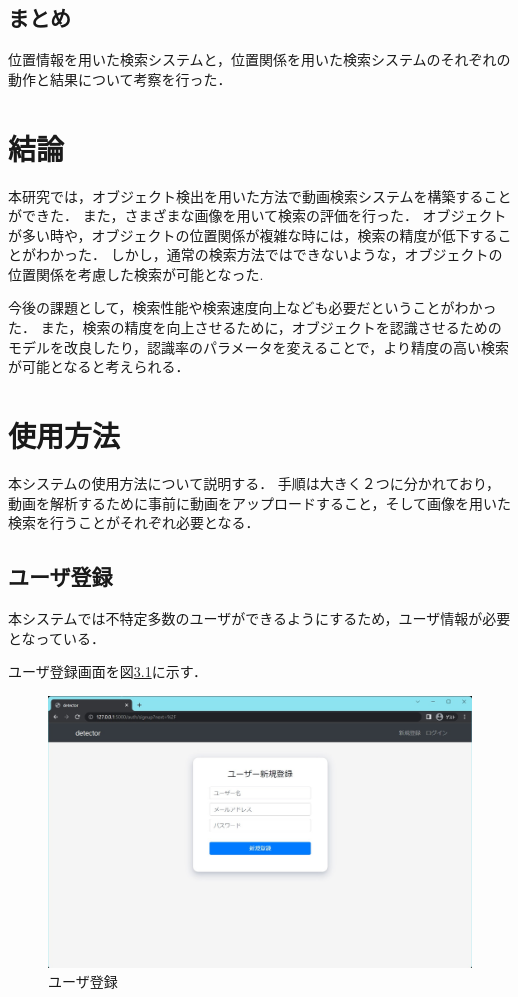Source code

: \documentclass[a4j,12pt,dvipdfmx]{jreport}
\begin{document}
\section{まとめ}\label{chap4-5}
位置情報を用いた検索システムと，位置関係を用いた検索システムのそれぞれの動作と結果について考察を行った．


\chapter{結論}
\label{sec:conclusion}
本研究では，オブジェクト検出を用いた方法で動画検索システムを構築することができた．
また，さまざまな画像を用いて検索の評価を行った．
オブジェクトが多い時や，オブジェクトの位置関係が複雑な時には，検索の精度が低下することがわかった．
しかし，通常の検索方法ではできないような，オブジェクトの位置関係を考慮した検索が可能となった.

今後の課題として，検索性能や検索速度向上なども必要だということがわかった．
また，検索の精度を向上させるために，オブジェクトを認識させるためのモデルを改良したり，認識率のパラメータを変えることで，より精度の高い検索が可能となると考えられる．

\clearpage


\chapter{使用方法}
\label{sec:usage}
本システムの使用方法について説明する．
手順は大きく２つに分かれており，動画を解析するために事前に動画をアップロードすること，そして画像を用いた検索を行うことがそれぞれ必要となる．

\section{ユーザ登録}
本システムでは不特定多数のユーザができるようにするため，ユーザ情報が必要となっている．

ユーザ登録画面を図\ref{fig:user_register}に示す．

\begin{figure}[H]
  \centering
  \includegraphics[width=13cm]{image/user_register.jpg}
  \caption{ユーザ登録}
  \label{fig:user_register}
\end{figure}
\end{document}
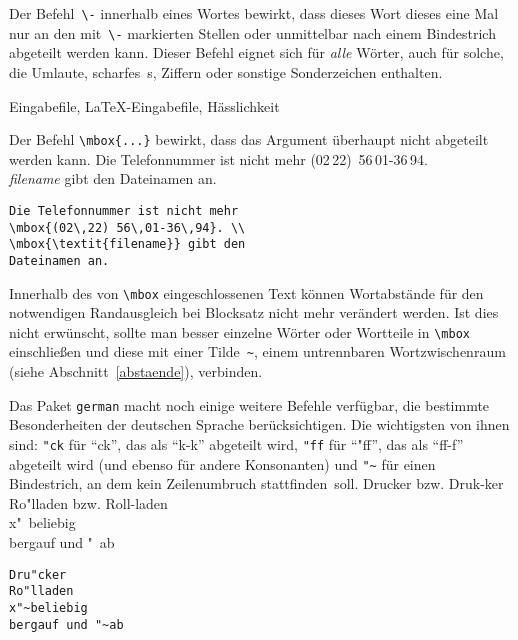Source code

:Der Befehl~\verb|\-| innerhalb eines Wortes bewirkt, dass dieses
Wort dieses eine Mal nur an den mit~\verb|\-|
markierten Stellen 
oder unmittelbar nach einem Bindestrich
abgeteilt werden kann.
Dieser Befehl eignet sich für \emph{alle} Wörter, auch für
solche, die Umlaute, scharfes~s, Ziffern oder sonstige
Sonderzeichen enthalten.
\begin{LTXexample}
Ein\-gabe\-file,
\LaTeX-Eingabe\-file,
Häss\-lich\-keit
\end{LTXexample}

Der Befehl \verb|\mbox{...}| bewirkt, dass das Argument überhaupt nicht
abgeteilt werden kann.
\exa
Die Telefonnummer ist nicht mehr
\mbox{(02\,22) 56\,01-36\,94}. \\
\mbox{\textit{filename}} gibt den 
Dateinamen an.
\exb 
\begin{verbatim}
Die Telefonnummer ist nicht mehr
\mbox{(02\,22) 56\,01-36\,94}. \\
\mbox{\textit{filename}} gibt den 
Dateinamen an.
\end{verbatim}
\exc
Innerhalb des von \verb|\mbox| eingeschlossenen Text können
Wortabstände für den notwendigen Randausgleich bei
Blocksatz nicht mehr verändert werden.  Ist dies nicht
erwünscht, sollte man besser einzelne Wörter oder Wortteile
in \verb|\mbox| einschließen und diese mit einer Tilde~\verb|~|,
einem untrennbaren Wortzwischenraum (siehe
Abschnitt~\ref{abstaende}), verbinden.


Das Paket \texttt{german} macht noch einige weitere Befehle
verfügbar, die bestimmte Besonderheiten der deutschen Sprache
berücksichtigen.  Die wichtigsten von ihnen sind:
\verb|"ck| für "`ck"', das als "`\mbox{k-k}"' abgeteilt wird,
\verb|"ff| für "`"ff"', das als "`\mbox{ff-f}"' abgeteilt wird
(und ebenso für andere Konsonanten)
und \verb|"~| für einen Bindestrich, an dem kein Zeilenumbruch
stattfinden~soll.
\exa
Drucker bzw. Druk-ker \\
Ro"lladen bzw. Roll-laden \\
x"~beliebig\\
bergauf und "~ab
\exb
\begin{verbatim}
Dru"cker
Ro"lladen
x"~beliebig
bergauf und "~ab
\end{verbatim}
\exc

········

## TO DO
Wherever the string "einem" appears in the entries above, return the line it appears on.

## OUTPUT OF THE EXERCISE
oder unmittelbar nach einem Bindestrich
einem untrennbaren Wortzwischenraum (siehe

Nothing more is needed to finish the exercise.